Porto di Trieste, 20 anni persi tra sprechi e commissari

Scritto da Silvio Maranzana, «Il Piccolo», 29/11/10
È lastricata di sprechi, commissariamenti, ricorsi e licenziamenti la tormentata storia dell’Autorità portuale che presumibilmente nei prossimi giorni vivrà un’altra fase cruciale con il passaggio del testimone da Claudio Boniciolli a Marina Monassi, un “cavallo di ritorno” per usare una frase che potrebbe includere sia la passione di Monassi per l’equitazione che, soprattutto il fatto che tra il 2004 e il 2006 è già stata prima presidente e poi commissario al vertice della Torre del Lloyd. Per insediare Monassi al vertice e dribblare l’opposizione dell’allora presidente della Regione Riccardo Illy, nel 2004 il governo di centrodestra emanò un apposito decreto legge.

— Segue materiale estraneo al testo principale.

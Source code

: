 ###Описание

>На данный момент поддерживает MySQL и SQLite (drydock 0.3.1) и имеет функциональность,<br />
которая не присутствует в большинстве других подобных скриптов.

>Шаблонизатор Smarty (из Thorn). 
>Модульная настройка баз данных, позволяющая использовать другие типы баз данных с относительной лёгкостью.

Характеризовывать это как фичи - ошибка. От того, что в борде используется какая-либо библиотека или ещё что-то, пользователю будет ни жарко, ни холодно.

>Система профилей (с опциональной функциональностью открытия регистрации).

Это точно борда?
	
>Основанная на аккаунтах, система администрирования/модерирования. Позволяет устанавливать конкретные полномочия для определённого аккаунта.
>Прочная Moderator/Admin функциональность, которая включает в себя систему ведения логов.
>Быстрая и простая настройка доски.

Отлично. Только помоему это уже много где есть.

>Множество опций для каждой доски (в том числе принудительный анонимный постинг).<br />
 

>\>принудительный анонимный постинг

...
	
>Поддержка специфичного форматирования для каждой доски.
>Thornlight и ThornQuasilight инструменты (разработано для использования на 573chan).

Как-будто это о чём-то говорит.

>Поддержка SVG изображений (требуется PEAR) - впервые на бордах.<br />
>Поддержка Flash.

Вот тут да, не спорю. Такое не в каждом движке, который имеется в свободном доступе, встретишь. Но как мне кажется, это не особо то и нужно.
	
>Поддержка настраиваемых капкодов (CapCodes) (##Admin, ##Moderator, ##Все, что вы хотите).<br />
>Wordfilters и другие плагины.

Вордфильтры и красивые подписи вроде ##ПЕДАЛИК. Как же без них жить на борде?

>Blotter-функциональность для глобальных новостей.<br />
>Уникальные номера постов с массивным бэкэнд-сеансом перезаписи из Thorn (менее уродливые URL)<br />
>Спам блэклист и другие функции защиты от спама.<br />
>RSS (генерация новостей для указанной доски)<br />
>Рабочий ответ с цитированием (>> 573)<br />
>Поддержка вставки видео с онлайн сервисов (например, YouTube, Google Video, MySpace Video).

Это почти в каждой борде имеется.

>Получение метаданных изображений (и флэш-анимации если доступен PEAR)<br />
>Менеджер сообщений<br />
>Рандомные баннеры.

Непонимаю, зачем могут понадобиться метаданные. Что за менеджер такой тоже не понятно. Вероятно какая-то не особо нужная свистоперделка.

Per rifarsi agli ultimi vent’anni, è già curioso ricordare come il 24 marzo 1990 venga nominato al vertice dell’allora Ente porto, forse perché lo scalo era già ammalato, nientemeno un anatomopatologo: il professor Paolo Fusaroli. Certo, in quel momento non è ancora in vigore la legge 84 del 1994 che prevede per il vertice dell’Authority «esperti di massima e comprovata qualificazione professionale nei settori dell’economia dei trasporti e portuale». Due anni e mezzo più tardi Fusaroli viene “declassato” a commissario e Sergio Santoro è nominato commissario aggiunto. Il decreto di commissariamento fa decadere presidente, consiglieri di amministrazione e comitato direttivo. Luigi Rovelli (oggi presidente di Trieste porto servizi, la multiutility del porto) che era stato nominato direttore generale il 15 gennaio 1985 sotto la presidenza di Michele Zanetti viene licenziato in tronco dal commissario Fusaroli con effetto dal 6 novembre 1992. Con sentenza del giudice del lavoro del 26 settembre 1997, il licenziamento viene ritenuto ingiustificato e l’Ente porto deve sborsare a Rovelli un sacco di soldi: 12 mensilità per il mancato preavviso, più l’indennità supplementare nella misura massima prevista e cioé 27 mensilità, più interessi e rivalutazione e la metà delle spese di giudizio: fa la bellezza di un miliardo e 160 milioni di allora, cioé del 1997. Il 30 marzo 1993 viene nominato un altro commissario: Achille Vinci Giacchi e Carmelo Lovecchio è commissario aggiunto. È Vinci Giacchi che decide l’assunzione di Marina Monassi (di cui a parte illustriamo la parabola tutta particolare) che il 3 gennaio 1994 entra come direttore generale. Altro anno, altro commissario: il 31 marzo 1994 viene nominato Giuseppe Romanò.
Il primo presidente dell’Autorità portuale è Michele Lacalamita nominato il 6 giugno 1995. Alla scadenza del quadrienno sale sul primo scranno della Torre del Lloyd Maurizio Maresca che però prima di essere presidente, dall’ottobre 1999, trascorre tre mesi da commissario. Il 13 novembre 1999 il Comitato portuale delibera la cessazione del rapporto di lavoro del segretario generale Umberto Picciafuochi. Scatta subito il ricorso di Picciafuochi e il Giudice del lavoro, il 29 novembre 2001 accertà l’illegittimità del recesso e condanna l’Autorità portuale a pagare a Picciafuochi l’indennità supplementare di 22 mensilità, a regolarizare la sua posizione contributiva, a 15 milioni per danno d’immagine e altrettanti per danno biologico. L’esborso complessivo per l’Authority è di 420 mila euro. Nel frattempo, il 14 gennaio 2000 il Comitato portuale nomina Antonella Caroli segretario generale non con rapporto di lavoro subordinato, ma con un contratto di diritto privato e retribuzione lorda annua di 245 milioni. Quando cessa Maresca, nessun nuovo presidente, ma un altro commissario: Vincenzo Mucci finché il 15 luglio 2004 non diventa presidente Marina Monassi.